Binarized Simplicial Convolutional Neural Networks
- URL: http://arxiv.org/abs/2405.04098v2
- Date: Wed, 23 Oct 2024 07:57:41 GMT
- Title: Binarized Simplicial Convolutional Neural Networks
- Authors: Yi Yan, Ercan E. Kuruoglu,
- Abstract summary: We propose a novel neural network architecture on simplicial complexes named Binarized Simplicial Convolutional Neural Networks (Bi-SCNN)
Compared to the previous Simplicial Convolutional Neural Networks, the reduced model complexity of Bi-SCNN shortens the execution time without sacrificing the prediction performance.
Experiments with real-world citation and ocean-drifter data confirmed that our proposed Bi-SCNN is efficient and accurate.

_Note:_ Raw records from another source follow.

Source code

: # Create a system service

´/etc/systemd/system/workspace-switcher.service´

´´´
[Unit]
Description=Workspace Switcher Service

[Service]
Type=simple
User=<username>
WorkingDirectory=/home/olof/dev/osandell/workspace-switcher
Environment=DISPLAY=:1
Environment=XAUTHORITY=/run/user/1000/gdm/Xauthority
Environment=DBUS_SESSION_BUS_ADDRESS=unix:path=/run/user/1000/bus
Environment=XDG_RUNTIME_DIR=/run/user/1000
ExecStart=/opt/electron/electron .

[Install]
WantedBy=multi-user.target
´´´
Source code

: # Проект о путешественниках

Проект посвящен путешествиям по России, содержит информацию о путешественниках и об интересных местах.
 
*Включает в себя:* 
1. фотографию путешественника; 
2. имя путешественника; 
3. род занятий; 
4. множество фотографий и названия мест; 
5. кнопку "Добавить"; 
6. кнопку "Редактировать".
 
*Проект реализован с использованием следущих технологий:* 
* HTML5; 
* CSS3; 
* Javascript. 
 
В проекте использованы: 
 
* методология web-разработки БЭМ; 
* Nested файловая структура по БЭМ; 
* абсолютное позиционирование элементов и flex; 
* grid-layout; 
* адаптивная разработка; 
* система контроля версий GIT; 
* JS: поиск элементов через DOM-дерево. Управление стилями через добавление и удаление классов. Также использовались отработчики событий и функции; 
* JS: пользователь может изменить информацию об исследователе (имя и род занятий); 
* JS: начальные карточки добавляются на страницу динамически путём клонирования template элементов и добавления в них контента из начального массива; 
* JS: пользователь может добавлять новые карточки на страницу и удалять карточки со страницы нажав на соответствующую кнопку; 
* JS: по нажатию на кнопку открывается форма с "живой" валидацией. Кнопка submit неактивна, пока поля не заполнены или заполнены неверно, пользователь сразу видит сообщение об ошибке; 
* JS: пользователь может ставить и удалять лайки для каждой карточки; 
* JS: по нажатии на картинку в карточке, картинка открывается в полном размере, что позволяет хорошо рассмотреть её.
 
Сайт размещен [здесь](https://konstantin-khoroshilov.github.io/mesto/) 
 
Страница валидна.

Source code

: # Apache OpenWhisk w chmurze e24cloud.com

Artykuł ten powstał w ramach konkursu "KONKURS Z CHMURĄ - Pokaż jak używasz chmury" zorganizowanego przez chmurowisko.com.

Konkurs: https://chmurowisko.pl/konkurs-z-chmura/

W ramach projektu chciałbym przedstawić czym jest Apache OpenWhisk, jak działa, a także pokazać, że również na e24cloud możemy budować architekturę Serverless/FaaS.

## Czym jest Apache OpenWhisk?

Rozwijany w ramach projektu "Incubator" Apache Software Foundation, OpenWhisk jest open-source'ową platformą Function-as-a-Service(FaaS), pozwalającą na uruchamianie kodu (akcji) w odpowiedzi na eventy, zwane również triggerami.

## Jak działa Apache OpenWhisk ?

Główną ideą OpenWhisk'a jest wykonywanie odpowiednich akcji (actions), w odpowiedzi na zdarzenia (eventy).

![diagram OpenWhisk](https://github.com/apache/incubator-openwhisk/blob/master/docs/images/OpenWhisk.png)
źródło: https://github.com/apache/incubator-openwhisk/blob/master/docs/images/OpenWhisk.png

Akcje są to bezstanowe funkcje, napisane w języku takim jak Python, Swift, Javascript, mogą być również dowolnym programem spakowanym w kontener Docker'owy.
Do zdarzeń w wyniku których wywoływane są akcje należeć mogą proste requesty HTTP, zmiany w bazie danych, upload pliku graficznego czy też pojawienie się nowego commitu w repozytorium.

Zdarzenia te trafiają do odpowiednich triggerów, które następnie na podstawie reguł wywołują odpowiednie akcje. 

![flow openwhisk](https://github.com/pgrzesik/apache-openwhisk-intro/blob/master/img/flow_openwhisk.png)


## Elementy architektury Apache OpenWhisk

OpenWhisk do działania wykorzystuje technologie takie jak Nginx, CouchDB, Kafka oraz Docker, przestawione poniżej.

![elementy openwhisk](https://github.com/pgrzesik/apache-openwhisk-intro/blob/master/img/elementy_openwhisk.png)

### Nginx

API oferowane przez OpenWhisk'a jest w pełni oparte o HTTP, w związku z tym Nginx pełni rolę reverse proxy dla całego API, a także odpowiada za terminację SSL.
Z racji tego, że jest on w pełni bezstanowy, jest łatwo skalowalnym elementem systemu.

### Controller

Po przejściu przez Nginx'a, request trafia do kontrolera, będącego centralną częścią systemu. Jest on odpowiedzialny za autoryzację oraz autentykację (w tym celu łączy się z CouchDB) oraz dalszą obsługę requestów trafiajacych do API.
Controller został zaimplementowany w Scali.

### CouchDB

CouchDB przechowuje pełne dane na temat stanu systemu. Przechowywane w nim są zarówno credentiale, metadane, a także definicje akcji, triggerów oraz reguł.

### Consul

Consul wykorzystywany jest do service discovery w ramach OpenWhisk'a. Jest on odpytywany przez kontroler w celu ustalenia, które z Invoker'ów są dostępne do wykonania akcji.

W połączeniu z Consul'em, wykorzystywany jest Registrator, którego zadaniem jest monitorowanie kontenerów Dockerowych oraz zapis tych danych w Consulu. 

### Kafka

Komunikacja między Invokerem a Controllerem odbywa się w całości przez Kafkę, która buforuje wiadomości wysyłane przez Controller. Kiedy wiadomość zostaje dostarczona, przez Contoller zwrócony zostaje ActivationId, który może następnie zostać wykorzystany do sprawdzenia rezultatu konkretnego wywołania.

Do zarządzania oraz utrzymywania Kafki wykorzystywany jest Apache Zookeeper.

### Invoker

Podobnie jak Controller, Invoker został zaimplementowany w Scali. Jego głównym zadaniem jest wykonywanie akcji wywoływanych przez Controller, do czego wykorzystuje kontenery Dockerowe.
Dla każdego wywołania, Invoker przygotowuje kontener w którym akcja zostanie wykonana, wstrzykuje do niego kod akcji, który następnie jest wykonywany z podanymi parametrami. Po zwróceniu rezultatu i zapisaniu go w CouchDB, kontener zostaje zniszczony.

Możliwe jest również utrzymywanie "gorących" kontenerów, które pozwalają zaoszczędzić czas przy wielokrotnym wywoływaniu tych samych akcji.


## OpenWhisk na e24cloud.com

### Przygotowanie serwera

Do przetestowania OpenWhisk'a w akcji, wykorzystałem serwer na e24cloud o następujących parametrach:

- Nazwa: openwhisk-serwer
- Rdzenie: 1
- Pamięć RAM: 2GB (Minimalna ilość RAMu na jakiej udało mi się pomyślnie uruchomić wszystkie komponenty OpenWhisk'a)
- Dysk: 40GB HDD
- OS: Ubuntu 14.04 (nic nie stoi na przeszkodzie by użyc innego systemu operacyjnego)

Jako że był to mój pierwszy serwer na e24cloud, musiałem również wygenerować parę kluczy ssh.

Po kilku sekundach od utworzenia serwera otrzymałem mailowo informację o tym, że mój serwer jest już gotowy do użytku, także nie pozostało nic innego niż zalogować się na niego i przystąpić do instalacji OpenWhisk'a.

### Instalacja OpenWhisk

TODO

- Score: 6.069611493148632
- License:
- Abstract: Graph Neural Networks have a limitation of solely processing features on graph nodes, neglecting data on high-dimensional structures such as edges and triangles. Simplicial Convolutional Neural Networks (SCNN) represent higher-order structures using simplicial complexes to break this limitation albeit still lacking time efficiency. In this paper, we propose a novel neural network architecture on simplicial complexes named Binarized Simplicial Convolutional Neural Networks (Bi-SCNN) based on the combination of simplicial convolution with a binary-sign forward propagation strategy. The usage of the Hodge Laplacian on a binary-sign forward propagation enables Bi-SCNN to efficiently and effectively represent simplicial features that have higher-order structures than traditional graph node representations. Compared to the previous Simplicial Convolutional Neural Networks, the reduced model complexity of Bi-SCNN shortens the execution time without sacrificing the prediction performance and is less prone to the over-smoothing effect. Experimenting with real-world citation and ocean-drifter data confirmed that our proposed Bi-SCNN is efficient and accurate.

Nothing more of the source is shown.